After the novel coronavirus arrived on the Diamond Princess with a passenger in Japan, it spread quickly among crew members who made food for their fellow workers, a study shows.
The first known infected crew member was a food service worker who developed a fever on Feb. 2, tested positive for the virus and was allowed off the ship two days later. By Feb. 9, there were 20 cases among crew who sought medical attention. Of those 20 people, 15 prepared food for other crew members.
“The crew dining area was identified as the primary area of congregation for the crew; passengers did not have access to this part of the ship,” said the study, which was released Tuesday in the Centers for Disease Control and Prevention’s Morbidity and Mortality Weekly Report.
Even after passengers were quarantined on the Diamond Princess, crew members kept working, delivering meals to passengers, doing their regular jobs and staying in their cabins when they were not working, the report said. Any crew members who showed symptoms had to stay in their cabins.
A crew member told The Washington Post in February that he was scared of the risks he faced by having to interact constantly with other workers. “It was my dream job, but now it has turned into a nightmare,” he said.
Ultimately, more than 700 people on the ship tested positive for the coronavirus. The first passengers who tested positive were people who developed symptoms on Jan. 22 and remained on the ship when it arrived in Yokohama on Feb. 3, along with a person who developed symptoms Jan. 23 and got off the ship two days later.
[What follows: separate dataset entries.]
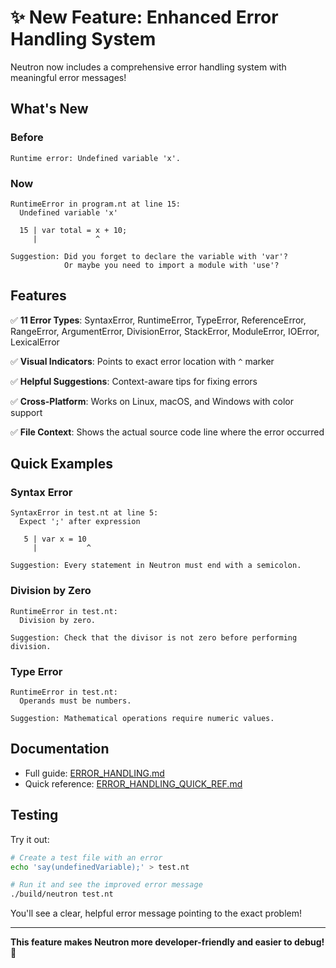 # ✨ New Feature: Enhanced Error Handling System

Neutron now includes a comprehensive error handling system with meaningful error messages!

## What's New

### Before
```
Runtime error: Undefined variable 'x'.
```

### Now
```
RuntimeError in program.nt at line 15:
  Undefined variable 'x'

  15 | var total = x + 10;
     |             ^

Suggestion: Did you forget to declare the variable with 'var'? 
            Or maybe you need to import a module with 'use'?
```

## Features

✅ **11 Error Types**: SyntaxError, RuntimeError, TypeError, ReferenceError, RangeError, ArgumentError, DivisionError, StackError, ModuleError, IOError, LexicalError

✅ **Visual Indicators**: Points to exact error location with `^` marker

✅ **Helpful Suggestions**: Context-aware tips for fixing errors

✅ **Cross-Platform**: Works on Linux, macOS, and Windows with color support

✅ **File Context**: Shows the actual source code line where the error occurred

## Quick Examples

### Syntax Error
```
SyntaxError in test.nt at line 5:
  Expect ';' after expression

   5 | var x = 10
     |           ^

Suggestion: Every statement in Neutron must end with a semicolon.
```

### Division by Zero
```
RuntimeError in test.nt:
  Division by zero.

Suggestion: Check that the divisor is not zero before performing division.
```

### Type Error
```
RuntimeError in test.nt:
  Operands must be numbers.

Suggestion: Mathematical operations require numeric values.
```

## Documentation

- Full guide: [ERROR_HANDLING.md](ERROR_HANDLING.md)
- Quick reference: [ERROR_HANDLING_QUICK_REF.md](ERROR_HANDLING_QUICK_REF.md)

## Testing

Try it out:
```bash
# Create a test file with an error
echo 'say(undefinedVariable);' > test.nt

# Run it and see the improved error message
./build/neutron test.nt
```

You'll see a clear, helpful error message pointing to the exact problem!

---

**This feature makes Neutron more developer-friendly and easier to debug!** 🎉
That passenger’s case was identified on Feb. 1.
The report addresses only the initial phase of the investigation into the spread among crew members from Feb. 4 to 12. There was no mechanism in place for systematic testing until Feb. 6, according to the report, so only crew members with symptoms who visited the clinic were tested.
The report said interviews with nine infected crew members indicated that the virus apparently spread among people who lived on the third deck and worked in food service, “probably through contact or droplet spread.” Eight of the 20 initially infected crew members shared a cabin with others; five of those eight cabin mates had developed the illness as of March 4.
“This investigation underscores the need for swift epidemiologic investigation as soon as a COVID-19 case is detected in an area or group where a large number of persons gather in a closed or crowded setting (e.g., a cruise ship, music club, health care setting, sports arena, or gymnasium),” the report said. “These settings have been previously associated with infections spread by contact or droplet, such as influenza.”
It also recommends that close contacts of people with confirmed cases should self-quarantine and monitor their symptoms and that anyone who develops symptoms while on a ship should be isolated to limit transmission.
A recent plan by the cruise industry on measures to address the threat includes proposals to conduct daily temperature checks on crew members, to have designated staff monitor passengers and crew for the virus and to put isolation procedures into place.
Last week, global cruise lines announced plans to suspend operations around the world for a month or more in response to the pandemic.